NEW YORK (BLOOMBERG) - The parent company of Snapchat priced on Wednesday (March 1) its initial public offering at US$17 per share, valuing the company at nearly US$24 billion.
The maker of disappearing photo app Snapchat, based in Los Angeles, is the first technology or communications company to go public in the US in 2017. It's also the biggest social-media listing since Twitter, more than three years ago, with the daily compulsion of more than 150 million - mostly millennial - users.
Snap Inc raised US$3.4 billion in its IPO, pricing the shares above the marketed range.
Adding unexercised stock options and other convertibles, Snap will have a fully diluted value of about US$23.6 billion, the person said.
It's a "nosebleed" valuation, but "there's a nosebleed's worth of demand," said David Kirkpatrick, CEO of Techonomy Media.

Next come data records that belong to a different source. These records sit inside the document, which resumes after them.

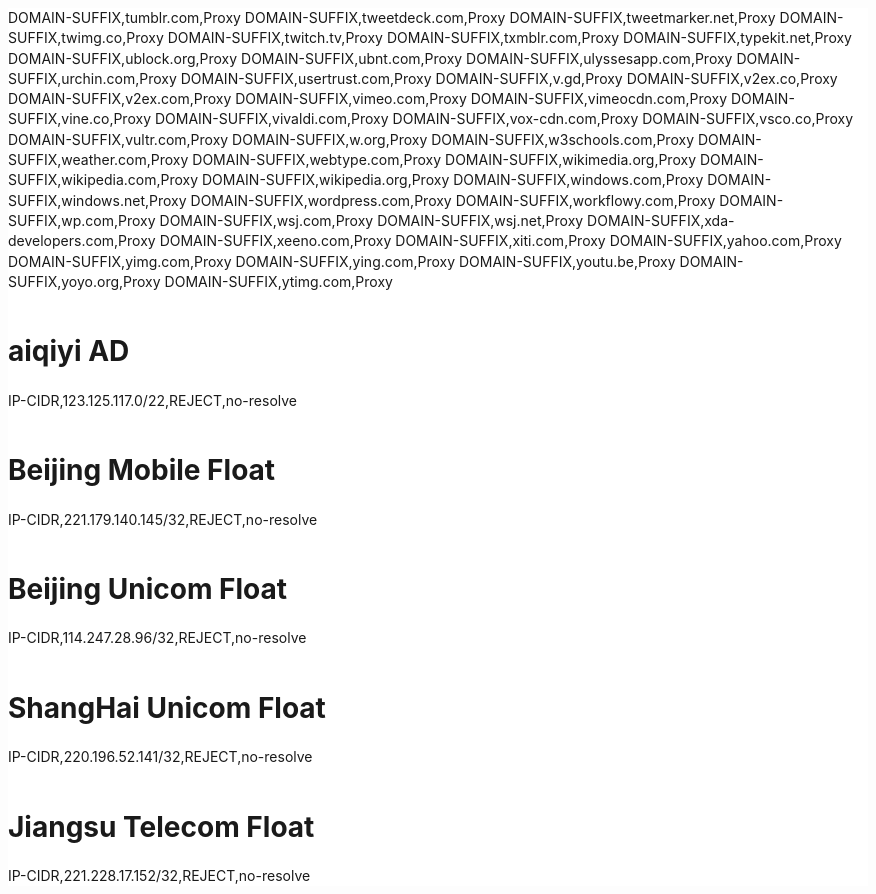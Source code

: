 DOMAIN-SUFFIX,tumblr.com,Proxy
DOMAIN-SUFFIX,tweetdeck.com,Proxy
DOMAIN-SUFFIX,tweetmarker.net,Proxy
DOMAIN-SUFFIX,twimg.co,Proxy
DOMAIN-SUFFIX,twitch.tv,Proxy
DOMAIN-SUFFIX,txmblr.com,Proxy
DOMAIN-SUFFIX,typekit.net,Proxy
DOMAIN-SUFFIX,ublock.org,Proxy
DOMAIN-SUFFIX,ubnt.com,Proxy
DOMAIN-SUFFIX,ulyssesapp.com,Proxy
DOMAIN-SUFFIX,urchin.com,Proxy
DOMAIN-SUFFIX,usertrust.com,Proxy
DOMAIN-SUFFIX,v.gd,Proxy
DOMAIN-SUFFIX,v2ex.co,Proxy
DOMAIN-SUFFIX,v2ex.com,Proxy
DOMAIN-SUFFIX,vimeo.com,Proxy
DOMAIN-SUFFIX,vimeocdn.com,Proxy
DOMAIN-SUFFIX,vine.co,Proxy
DOMAIN-SUFFIX,vivaldi.com,Proxy
DOMAIN-SUFFIX,vox-cdn.com,Proxy
DOMAIN-SUFFIX,vsco.co,Proxy
DOMAIN-SUFFIX,vultr.com,Proxy
DOMAIN-SUFFIX,w.org,Proxy
DOMAIN-SUFFIX,w3schools.com,Proxy
DOMAIN-SUFFIX,weather.com,Proxy
DOMAIN-SUFFIX,webtype.com,Proxy
DOMAIN-SUFFIX,wikimedia.org,Proxy
DOMAIN-SUFFIX,wikipedia.com,Proxy
DOMAIN-SUFFIX,wikipedia.org,Proxy
DOMAIN-SUFFIX,windows.com,Proxy
DOMAIN-SUFFIX,windows.net,Proxy
DOMAIN-SUFFIX,wordpress.com,Proxy
DOMAIN-SUFFIX,workflowy.com,Proxy
DOMAIN-SUFFIX,wp.com,Proxy
DOMAIN-SUFFIX,wsj.com,Proxy
DOMAIN-SUFFIX,wsj.net,Proxy
DOMAIN-SUFFIX,xda-developers.com,Proxy
DOMAIN-SUFFIX,xeeno.com,Proxy
DOMAIN-SUFFIX,xiti.com,Proxy
DOMAIN-SUFFIX,yahoo.com,Proxy
DOMAIN-SUFFIX,yimg.com,Proxy
DOMAIN-SUFFIX,ying.com,Proxy
DOMAIN-SUFFIX,youtu.be,Proxy
DOMAIN-SUFFIX,yoyo.org,Proxy
DOMAIN-SUFFIX,ytimg.com,Proxy

# aiqiyi AD
IP-CIDR,123.125.117.0/22,REJECT,no-resolve
# Beijing Mobile Float
IP-CIDR,221.179.140.145/32,REJECT,no-resolve
# Beijing Unicom Float
IP-CIDR,114.247.28.96/32,REJECT,no-resolve
# ShangHai Unicom Float
IP-CIDR,220.196.52.141/32,REJECT,no-resolve
# Jiangsu Telecom Float
IP-CIDR,221.228.17.152/32,REJECT,no-resolve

"There is a huge amount of people who really just want to get in on the hot new thing, who see this as the first opportunity of its type in a number of years," Kirkpatrick said in an interview on Bloomberg TV. Still, "they've got some serious work to do to actually make a real business that makes profits."
Snap offered the shares for US$14 to US$16 each. Orders for the IPO were concentrated at about US$17 to US$18 a share, people familiar with the process said Tuesday. Demand outpaced the number of shares being offered by a multiple of 10, according to people familiar with the situation.
Given the interest, Snap could have priced the shares at US$19 each, one person said, but executives wanted to ensure that shares would make a decent gain in their debut.
The stock will start trading on Thursday, listed on the New York Stock Exchange under the symbol SNAP. The debut may benefit from good timing: US stocks advanced on Wednesday, setting records on the heaviest trading volume so far this year.
Morgan Stanley and Goldman Sachs led the offering. Goldman Sachs will be the stabilization agent, ensuring the first day of trading goes smoothly.